📍 🇫🇷 Roussillon, progrès et nostalgie
Parfois, un anthropologue vise dans le mille. Lorsque le savant américain Lawrence Wylie (1909-1996) s'embarqua pour le village de Roussillon au lendemain de la Seconde Guerre mondiale, personne n'aurait pu prédire le succès de son livre-monographie.
Professeur à l'Université d'Harvard, il voulait alors comprendre l'impact des transformations économiques d'après-guerre dans un pays (la France) encore dominé par la vie rurale - celui-ci étant entré plus tardivement que d'autres dans la révolution industrielle. Et Roussillon était pour lui l'endroit idéal « car il était dans la moyenne française à tous points de vue - densité de population, proportion de population urbaine, taux de natalité, choix électoraux… »
Ainsi, en 1950, il s'installe avec sa femme et ses deux enfants dans une maison de la rue Richard Casteau. Il comprend vite que le village a déjà subi un choc majeur à la fin du XIXe siècle : l'ocre synthétique bon marché en provenance des États-Unis entraîne la fermeture des carrières d'ocre naturelle de Roussillon, devenues subitement trop peu rentables pour être exploitées. La mondialisation commence à toucher ces modestes Provençaux.
Mais Wylie fait remarquer que Roussillon était "une communauté travailleuse et productive qui a finalement accepté l'inévitabilité du changement". De retour dans les années 1960 et 1970, il est impressionné par l'essor du tourisme et par les nouvelles techniques agricoles - la nostalgie semble vaincue par la nécessité de l'adaptation.
Cela dit, quelle sorte d'adaptation?
« L'unité du village a maintenant disparu, constate-t-il après une visite en 1973, car le changement annuel de la population est de 5 % environ ». Alors que la plupart des jeunes partent vers les grandes villes de la région - Apt ou Marseille - et que les Parisiens y achètent des résidences secondaires, « est-il encore possible de transmettre un patrimoine cohérent ? », se demande Wylie.
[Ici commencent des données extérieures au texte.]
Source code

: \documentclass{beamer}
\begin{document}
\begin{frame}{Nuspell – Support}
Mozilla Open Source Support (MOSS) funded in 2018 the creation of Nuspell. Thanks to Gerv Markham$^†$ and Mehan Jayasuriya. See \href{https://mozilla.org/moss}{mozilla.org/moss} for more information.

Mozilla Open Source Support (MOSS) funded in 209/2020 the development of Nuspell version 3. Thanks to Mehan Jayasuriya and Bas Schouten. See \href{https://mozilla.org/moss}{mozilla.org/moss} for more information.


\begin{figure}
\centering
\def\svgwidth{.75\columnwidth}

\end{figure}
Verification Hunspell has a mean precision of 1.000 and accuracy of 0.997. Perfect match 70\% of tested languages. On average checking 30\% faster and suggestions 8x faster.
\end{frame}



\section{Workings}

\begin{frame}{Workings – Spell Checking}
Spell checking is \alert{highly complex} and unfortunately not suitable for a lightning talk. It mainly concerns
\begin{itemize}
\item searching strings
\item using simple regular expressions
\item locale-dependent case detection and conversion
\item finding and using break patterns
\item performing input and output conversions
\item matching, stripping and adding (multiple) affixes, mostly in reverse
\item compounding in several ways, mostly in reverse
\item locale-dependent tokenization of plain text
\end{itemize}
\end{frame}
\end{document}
Albert Camus, romancier français, partagea la même impression dans ses carnets après une courte visite en juillet 1955: "granges éventrées, envahies d'orties. Ruée vers les villes, les usines, les plaisirs collectifs. Ici meurt lentement une civilisation autour de nous..."
L'ancienne paysannerie a bien disparu mais quel charme encore à Roussillon. Et une vie nouvelle. Une vie nouvelle qui vaut le détour, quoi qu'en disent Camus ou Wylie.